> Prompt
Beginning with the first line, transcribe the entries below exactly through the line containing "cohérente de signaux", inclusive.

Plain-text document sources:
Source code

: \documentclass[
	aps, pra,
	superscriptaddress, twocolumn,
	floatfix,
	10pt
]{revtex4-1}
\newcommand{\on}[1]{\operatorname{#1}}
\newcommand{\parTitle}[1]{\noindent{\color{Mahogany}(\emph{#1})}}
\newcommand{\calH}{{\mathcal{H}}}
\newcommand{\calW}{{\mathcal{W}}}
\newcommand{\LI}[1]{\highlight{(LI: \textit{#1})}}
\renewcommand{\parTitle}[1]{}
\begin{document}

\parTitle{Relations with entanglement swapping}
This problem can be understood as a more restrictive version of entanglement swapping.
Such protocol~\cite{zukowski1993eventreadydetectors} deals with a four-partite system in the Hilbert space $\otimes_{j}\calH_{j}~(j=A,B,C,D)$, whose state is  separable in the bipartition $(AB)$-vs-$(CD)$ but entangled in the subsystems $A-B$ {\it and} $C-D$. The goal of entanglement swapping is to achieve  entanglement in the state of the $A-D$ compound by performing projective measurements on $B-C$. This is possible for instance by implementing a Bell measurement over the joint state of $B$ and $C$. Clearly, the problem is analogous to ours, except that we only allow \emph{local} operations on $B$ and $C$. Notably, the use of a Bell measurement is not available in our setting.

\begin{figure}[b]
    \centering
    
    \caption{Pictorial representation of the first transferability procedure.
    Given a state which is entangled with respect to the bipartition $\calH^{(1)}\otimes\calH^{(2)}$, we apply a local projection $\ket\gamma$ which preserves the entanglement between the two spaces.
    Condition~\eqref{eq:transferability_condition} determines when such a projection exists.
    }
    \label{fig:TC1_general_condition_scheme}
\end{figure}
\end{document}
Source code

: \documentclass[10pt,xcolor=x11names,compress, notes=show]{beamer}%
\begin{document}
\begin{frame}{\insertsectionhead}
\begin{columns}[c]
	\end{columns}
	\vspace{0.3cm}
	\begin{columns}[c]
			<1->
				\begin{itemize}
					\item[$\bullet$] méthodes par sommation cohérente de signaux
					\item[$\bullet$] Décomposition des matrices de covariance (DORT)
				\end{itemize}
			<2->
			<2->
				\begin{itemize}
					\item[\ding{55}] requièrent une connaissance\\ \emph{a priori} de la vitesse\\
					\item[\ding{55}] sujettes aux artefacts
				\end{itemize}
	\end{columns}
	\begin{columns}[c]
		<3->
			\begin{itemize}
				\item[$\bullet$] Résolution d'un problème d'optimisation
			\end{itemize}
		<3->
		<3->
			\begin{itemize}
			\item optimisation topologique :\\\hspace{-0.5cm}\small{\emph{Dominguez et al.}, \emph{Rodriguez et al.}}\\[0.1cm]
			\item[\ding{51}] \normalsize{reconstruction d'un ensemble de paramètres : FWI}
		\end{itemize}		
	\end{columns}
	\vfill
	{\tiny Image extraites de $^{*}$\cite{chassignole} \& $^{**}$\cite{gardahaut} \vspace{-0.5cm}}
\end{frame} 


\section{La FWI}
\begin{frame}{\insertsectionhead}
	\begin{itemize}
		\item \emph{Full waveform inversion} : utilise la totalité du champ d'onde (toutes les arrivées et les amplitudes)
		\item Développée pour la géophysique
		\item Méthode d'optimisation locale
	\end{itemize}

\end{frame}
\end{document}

> Solution below
Source code

: \documentclass[
	aps, pra,
	superscriptaddress, twocolumn,
	floatfix,
	10pt
]{revtex4-1}
\newcommand{\on}[1]{\operatorname{#1}}
\newcommand{\parTitle}[1]{\noindent{\color{Mahogany}(\emph{#1})}}
\newcommand{\calH}{{\mathcal{H}}}
\newcommand{\calW}{{\mathcal{W}}}
\newcommand{\LI}[1]{\highlight{(LI: \textit{#1})}}
\renewcommand{\parTitle}[1]{}
\begin{document}

\parTitle{Relations with entanglement swapping}
This problem can be understood as a more restrictive version of entanglement swapping.
Such protocol~\cite{zukowski1993eventreadydetectors} deals with a four-partite system in the Hilbert space $\otimes_{j}\calH_{j}~(j=A,B,C,D)$, whose state is  separable in the bipartition $(AB)$-vs-$(CD)$ but entangled in the subsystems $A-B$ {\it and} $C-D$. The goal of entanglement swapping is to achieve  entanglement in the state of the $A-D$ compound by performing projective measurements on $B-C$. This is possible for instance by implementing a Bell measurement over the joint state of $B$ and $C$. Clearly, the problem is analogous to ours, except that we only allow \emph{local} operations on $B$ and $C$. Notably, the use of a Bell measurement is not available in our setting.

\begin{figure}[b]
    \centering
    
    \caption{Pictorial representation of the first transferability procedure.
    Given a state which is entangled with respect to the bipartition $\calH^{(1)}\otimes\calH^{(2)}$, we apply a local projection $\ket\gamma$ which preserves the entanglement between the two spaces.
    Condition~\eqref{eq:transferability_condition} determines when such a projection exists.
    }
    \label{fig:TC1_general_condition_scheme}
\end{figure}
\end{document}
Source code

: \documentclass[10pt,xcolor=x11names,compress, notes=show]{beamer}%
\begin{document}
\begin{frame}{\insertsectionhead}
\begin{columns}[c]
	\end{columns}
	\vspace{0.3cm}
	\begin{columns}[c]
			<1->
				\begin{itemize}
					\item[$\bullet$] méthodes par sommation cohérente de signaux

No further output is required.